ICG-fluorescence Imaging for Intraoperative Breast Cancer Margins Evaluation: a Dose-timing Study
Designed in five-arm, single-center, prospective randomized, observational- interventional, open-label study which will evaluate patients with histological proven early-stage BC that will undergo planned BCS for their local treatment. Two preoperatively times frames will be used for the administration of a total of 5 different indocyanine green (ICG) dose as a single dose-patient arm. In the first time frame (intraoperative arms), the dose of, respectively 0.125 mg/kg and 0.25 mg/kg of ICG will be administered at induction anesthesia (at least 20 minutes before the BCS) in two subgroups.
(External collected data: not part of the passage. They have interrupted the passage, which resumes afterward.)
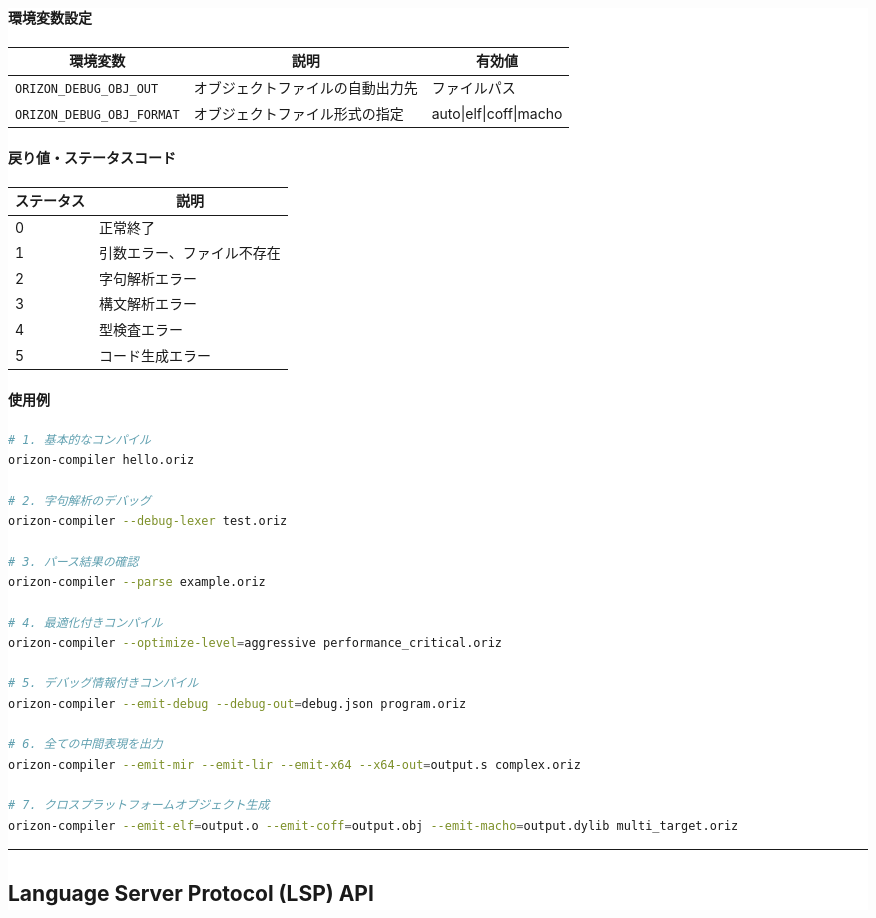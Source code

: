 #### 環境変数設定

| 環境変数                  | 説明                             | 有効値                 |
| ------------------------- | -------------------------------- | ---------------------- |
| `ORIZON_DEBUG_OBJ_OUT`    | オブジェクトファイルの自動出力先 | ファイルパス           |
| `ORIZON_DEBUG_OBJ_FORMAT` | オブジェクトファイル形式の指定   | auto\|elf\|coff\|macho |

#### 戻り値・ステータスコード

| ステータス | 説明                       |
| ---------- | -------------------------- |
| 0          | 正常終了                   |
| 1          | 引数エラー、ファイル不存在 |
| 2          | 字句解析エラー             |
| 3          | 構文解析エラー             |
| 4          | 型検査エラー               |
| 5          | コード生成エラー           |

#### 使用例

```bash
# 1. 基本的なコンパイル
orizon-compiler hello.oriz

# 2. 字句解析のデバッグ
orizon-compiler --debug-lexer test.oriz

# 3. パース結果の確認
orizon-compiler --parse example.oriz

# 4. 最適化付きコンパイル
orizon-compiler --optimize-level=aggressive performance_critical.oriz

# 5. デバッグ情報付きコンパイル
orizon-compiler --emit-debug --debug-out=debug.json program.oriz

# 6. 全ての中間表現を出力
orizon-compiler --emit-mir --emit-lir --emit-x64 --x64-out=output.s complex.oriz

# 7. クロスプラットフォームオブジェクト生成
orizon-compiler --emit-elf=output.o --emit-coff=output.obj --emit-macho=output.dylib multi_target.oriz
```

---

## Language Server Protocol (LSP) API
In the second time frame, (preoperative arms), the dose of, respectively, 0.5 mg/kg, 1 mg/kg, and 2 mg/kg of ICG will be administered 24 h before surgery in 3 subgroups.
• female;
• age of ≥18 years;
• histological diagnosis of ductal invasive breast cancer;
• a primary early-stage invasive breast cancer (cT1 and/or cT2, assessed clinically and/or radiologically), without prior BC surgery of the actually affected breast;
• ECOG Performance Status (PS) 0 or 1;
• signed informed consent form (ICF) obtained prior to any study related procedure.